I hope a $2\times 2$ example will be enough for the start :-)
Since $\mathrm{fl}(a+b)=(a+b)(1+\delta_+)$ and $\mathrm{fl}(a\times b)=ab(1+\delta_{\times})$ for scalars $a$ and $b$, where $|\delta_+|\leq u$ and $|\delta_{\times}|\leq u$ with the unit roundoff $u$, we have $$ \mathrm{fl}(AB)= \begin{bmatrix} a_{11}b_{11}(1+\delta_1) & (a_{11}b_{12}(1+\delta_2)+a_{12}b_{22}(1+\delta_3))(1+\delta_4) \\ 0 & a_{22}b_{22}(1+\delta_5) \end{bmatrix} $$ with $|\delta_i|\leq u$ ($i=1,\ldots,5$). This can be written as $\mathrm{fl}(AB)=\tilde{A}\tilde{B}$, where $$ \tilde{A}=\begin{bmatrix} a_{11} & a_{12}(1+\delta_3)(1+\delta_4) \\ 0 & a_{22}(1+\delta_5)\end{bmatrix}, \quad \tilde{B}=\begin{bmatrix} b_{11}(1+\delta_1) & b_{12}(1+\delta_2)(1+\delta_4) \\ 0 & b_{22} \end{bmatrix}. $$
The following is used a lot in rounding error analysis: Let $|\delta_i|\leq u$, $\sigma_i=\pm 1$ for $i=1,\ldots,n$ and $nu<1$ (of course, one normally assumes that $nu$ is really much much smaller than 1).
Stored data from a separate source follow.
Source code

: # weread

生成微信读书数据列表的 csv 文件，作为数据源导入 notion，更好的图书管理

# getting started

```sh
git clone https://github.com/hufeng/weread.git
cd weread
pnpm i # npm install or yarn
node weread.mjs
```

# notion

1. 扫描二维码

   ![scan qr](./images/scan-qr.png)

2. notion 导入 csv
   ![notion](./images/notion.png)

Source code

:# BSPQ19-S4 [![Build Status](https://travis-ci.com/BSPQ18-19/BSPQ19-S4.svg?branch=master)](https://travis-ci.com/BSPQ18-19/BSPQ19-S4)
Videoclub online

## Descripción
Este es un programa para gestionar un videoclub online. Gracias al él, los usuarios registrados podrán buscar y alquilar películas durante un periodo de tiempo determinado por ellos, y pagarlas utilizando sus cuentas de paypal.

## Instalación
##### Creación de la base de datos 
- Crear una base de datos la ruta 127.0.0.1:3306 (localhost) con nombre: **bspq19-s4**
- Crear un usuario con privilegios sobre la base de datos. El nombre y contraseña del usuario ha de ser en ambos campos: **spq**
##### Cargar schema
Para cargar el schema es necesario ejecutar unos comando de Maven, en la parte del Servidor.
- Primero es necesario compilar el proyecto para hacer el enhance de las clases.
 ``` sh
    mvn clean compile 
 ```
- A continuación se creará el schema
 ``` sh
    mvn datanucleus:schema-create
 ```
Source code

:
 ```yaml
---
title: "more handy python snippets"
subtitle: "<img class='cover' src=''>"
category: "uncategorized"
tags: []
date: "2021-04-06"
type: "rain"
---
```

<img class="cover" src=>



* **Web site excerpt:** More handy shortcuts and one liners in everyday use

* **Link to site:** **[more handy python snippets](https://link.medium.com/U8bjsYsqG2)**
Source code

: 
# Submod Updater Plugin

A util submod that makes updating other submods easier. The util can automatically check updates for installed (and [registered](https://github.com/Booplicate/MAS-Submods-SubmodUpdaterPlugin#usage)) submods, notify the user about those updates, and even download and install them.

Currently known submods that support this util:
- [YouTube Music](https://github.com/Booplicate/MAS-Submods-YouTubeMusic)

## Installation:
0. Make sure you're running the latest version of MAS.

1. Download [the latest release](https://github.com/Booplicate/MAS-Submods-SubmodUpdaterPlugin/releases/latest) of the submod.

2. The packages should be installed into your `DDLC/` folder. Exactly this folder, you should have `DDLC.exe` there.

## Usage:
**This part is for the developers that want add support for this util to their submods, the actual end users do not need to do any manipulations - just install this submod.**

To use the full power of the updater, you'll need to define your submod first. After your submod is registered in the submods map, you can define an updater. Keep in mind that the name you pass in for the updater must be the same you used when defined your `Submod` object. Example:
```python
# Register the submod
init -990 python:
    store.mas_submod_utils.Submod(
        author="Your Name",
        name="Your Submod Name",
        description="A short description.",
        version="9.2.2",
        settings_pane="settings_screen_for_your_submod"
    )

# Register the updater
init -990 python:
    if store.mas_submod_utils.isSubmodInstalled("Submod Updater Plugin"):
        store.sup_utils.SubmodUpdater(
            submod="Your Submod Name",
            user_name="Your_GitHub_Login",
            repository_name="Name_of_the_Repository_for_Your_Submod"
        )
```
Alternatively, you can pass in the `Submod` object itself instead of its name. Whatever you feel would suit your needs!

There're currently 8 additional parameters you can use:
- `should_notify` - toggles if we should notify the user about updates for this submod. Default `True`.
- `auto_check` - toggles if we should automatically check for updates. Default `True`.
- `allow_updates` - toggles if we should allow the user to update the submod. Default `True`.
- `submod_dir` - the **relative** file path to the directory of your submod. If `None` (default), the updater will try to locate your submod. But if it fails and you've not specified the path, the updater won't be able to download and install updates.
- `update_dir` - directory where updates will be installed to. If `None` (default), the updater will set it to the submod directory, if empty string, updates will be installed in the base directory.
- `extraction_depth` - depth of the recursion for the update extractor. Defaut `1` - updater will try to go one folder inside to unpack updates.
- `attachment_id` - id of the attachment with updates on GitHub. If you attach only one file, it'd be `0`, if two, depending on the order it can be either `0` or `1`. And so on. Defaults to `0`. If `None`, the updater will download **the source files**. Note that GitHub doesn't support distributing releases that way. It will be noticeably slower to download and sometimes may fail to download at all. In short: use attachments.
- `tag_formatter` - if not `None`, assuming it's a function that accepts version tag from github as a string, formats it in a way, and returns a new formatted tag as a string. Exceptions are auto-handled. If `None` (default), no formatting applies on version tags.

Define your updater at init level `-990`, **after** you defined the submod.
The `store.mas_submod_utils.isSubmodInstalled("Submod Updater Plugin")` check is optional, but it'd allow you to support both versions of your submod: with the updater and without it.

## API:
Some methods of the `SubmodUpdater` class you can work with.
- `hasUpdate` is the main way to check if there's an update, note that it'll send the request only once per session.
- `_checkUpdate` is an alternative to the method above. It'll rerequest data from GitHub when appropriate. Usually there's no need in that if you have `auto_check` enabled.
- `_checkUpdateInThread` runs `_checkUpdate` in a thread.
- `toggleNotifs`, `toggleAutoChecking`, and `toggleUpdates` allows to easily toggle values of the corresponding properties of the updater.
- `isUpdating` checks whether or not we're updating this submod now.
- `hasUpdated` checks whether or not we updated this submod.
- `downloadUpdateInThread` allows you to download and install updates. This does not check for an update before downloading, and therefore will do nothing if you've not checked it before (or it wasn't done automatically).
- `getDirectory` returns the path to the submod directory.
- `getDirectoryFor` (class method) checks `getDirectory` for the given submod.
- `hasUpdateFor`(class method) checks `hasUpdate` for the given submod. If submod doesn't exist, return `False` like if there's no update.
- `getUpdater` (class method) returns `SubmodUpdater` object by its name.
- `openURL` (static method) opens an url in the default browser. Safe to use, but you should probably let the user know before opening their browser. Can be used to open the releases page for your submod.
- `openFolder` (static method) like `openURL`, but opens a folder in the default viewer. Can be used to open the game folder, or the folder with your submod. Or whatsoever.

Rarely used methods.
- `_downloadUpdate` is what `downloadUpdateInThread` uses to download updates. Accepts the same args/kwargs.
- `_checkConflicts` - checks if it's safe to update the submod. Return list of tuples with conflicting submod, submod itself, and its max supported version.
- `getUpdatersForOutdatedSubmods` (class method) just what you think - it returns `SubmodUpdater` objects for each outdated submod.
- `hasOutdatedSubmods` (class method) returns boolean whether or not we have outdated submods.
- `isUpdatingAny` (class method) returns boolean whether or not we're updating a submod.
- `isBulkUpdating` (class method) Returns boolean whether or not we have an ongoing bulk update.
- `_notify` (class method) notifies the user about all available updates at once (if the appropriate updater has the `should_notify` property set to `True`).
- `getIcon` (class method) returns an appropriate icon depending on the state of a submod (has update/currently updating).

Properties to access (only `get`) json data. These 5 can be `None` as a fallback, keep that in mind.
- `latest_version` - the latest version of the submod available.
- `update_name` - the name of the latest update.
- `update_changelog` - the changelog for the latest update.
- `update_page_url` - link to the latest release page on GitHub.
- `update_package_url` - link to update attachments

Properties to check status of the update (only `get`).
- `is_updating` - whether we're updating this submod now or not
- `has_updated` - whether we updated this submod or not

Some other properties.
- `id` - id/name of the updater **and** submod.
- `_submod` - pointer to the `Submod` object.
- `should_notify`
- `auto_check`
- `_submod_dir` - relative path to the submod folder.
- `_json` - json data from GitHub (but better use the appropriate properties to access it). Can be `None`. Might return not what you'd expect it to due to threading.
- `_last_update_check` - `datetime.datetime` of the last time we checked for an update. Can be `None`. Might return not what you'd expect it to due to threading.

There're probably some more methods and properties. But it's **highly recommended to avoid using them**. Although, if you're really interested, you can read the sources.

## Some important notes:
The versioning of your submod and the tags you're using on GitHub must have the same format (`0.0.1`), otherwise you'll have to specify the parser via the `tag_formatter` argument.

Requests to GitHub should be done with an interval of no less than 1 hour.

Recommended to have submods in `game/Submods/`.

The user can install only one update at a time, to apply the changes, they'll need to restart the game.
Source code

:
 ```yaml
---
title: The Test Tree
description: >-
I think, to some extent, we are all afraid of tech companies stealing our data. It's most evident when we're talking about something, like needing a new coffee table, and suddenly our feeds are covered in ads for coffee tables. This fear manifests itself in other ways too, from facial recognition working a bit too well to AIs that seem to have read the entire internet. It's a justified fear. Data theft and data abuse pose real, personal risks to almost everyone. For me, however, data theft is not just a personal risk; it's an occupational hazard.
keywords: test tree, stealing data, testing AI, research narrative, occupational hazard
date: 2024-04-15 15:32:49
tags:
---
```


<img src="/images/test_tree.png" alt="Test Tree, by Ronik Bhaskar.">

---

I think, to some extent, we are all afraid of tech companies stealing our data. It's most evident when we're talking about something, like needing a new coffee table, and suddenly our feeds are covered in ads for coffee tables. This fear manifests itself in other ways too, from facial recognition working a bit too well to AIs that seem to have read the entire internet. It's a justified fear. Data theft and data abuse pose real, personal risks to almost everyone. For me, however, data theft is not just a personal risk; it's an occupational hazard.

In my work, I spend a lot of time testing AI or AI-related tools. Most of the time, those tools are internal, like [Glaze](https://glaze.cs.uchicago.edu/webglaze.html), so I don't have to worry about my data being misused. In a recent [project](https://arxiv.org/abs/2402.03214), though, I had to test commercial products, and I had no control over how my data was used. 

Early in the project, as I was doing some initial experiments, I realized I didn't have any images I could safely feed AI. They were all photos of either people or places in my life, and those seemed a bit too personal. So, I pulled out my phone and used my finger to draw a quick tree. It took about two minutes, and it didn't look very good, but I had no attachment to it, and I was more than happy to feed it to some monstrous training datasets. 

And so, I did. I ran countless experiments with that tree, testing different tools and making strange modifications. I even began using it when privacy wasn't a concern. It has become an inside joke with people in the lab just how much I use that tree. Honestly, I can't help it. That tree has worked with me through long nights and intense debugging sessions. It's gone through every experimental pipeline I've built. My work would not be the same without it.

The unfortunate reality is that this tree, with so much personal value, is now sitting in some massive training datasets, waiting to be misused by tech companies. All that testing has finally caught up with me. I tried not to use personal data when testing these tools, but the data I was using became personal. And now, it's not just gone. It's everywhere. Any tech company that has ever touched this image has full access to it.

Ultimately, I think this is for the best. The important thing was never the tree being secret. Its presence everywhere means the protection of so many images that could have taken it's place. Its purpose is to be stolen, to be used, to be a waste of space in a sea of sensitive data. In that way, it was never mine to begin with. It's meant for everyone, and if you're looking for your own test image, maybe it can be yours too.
Then $$ \prod_{i=1}^n(1+\delta_i)^{\sigma_i}=1+\epsilon_n, $$ where either one takes just the first order approximation: $$ |\epsilon_n|\leq nu+O(u^2), $$ or a more precise bound: $$ |\epsilon_n|\leq \frac{nu}{1-nu} \equiv \gamma_n. $$ The choice depends on the personal preferences :-)
Using the above we have that $\tilde{A}=A+E_A$, $\tilde{B}=B+E_B$ with global component-wise bounds $$ |E_A|\leq \gamma_2|A|, \quad |E_B|\leq \gamma_2|B|. $$ From this you can already derive bounds for your norm. From the component-wise bounds it is quite easy to get a bound, e.g., for the $\infty$-norm: $$ \|E_A\|_{\infty} = \||E_A|\|_{\infty} \leq \gamma_2\||A|\|_{\infty} = \gamma_2\|A\|_{\infty}. $$ If you like other norms, e.g., the spectral one, you can simply use the equivalence relations $\frac{1}{\sqrt{n}}\|A\|_{\infty}\leq\|A\|_2\leq\sqrt{n}\|A\|_{\infty}$. Note that there will be an additional factor $n$ in the resulting bound though: $$ \|E_A\|_2 \leq 2n^2u\|A\|_2 + O(u^2). $$
Hope this helps with the general $n\times n$ case :-)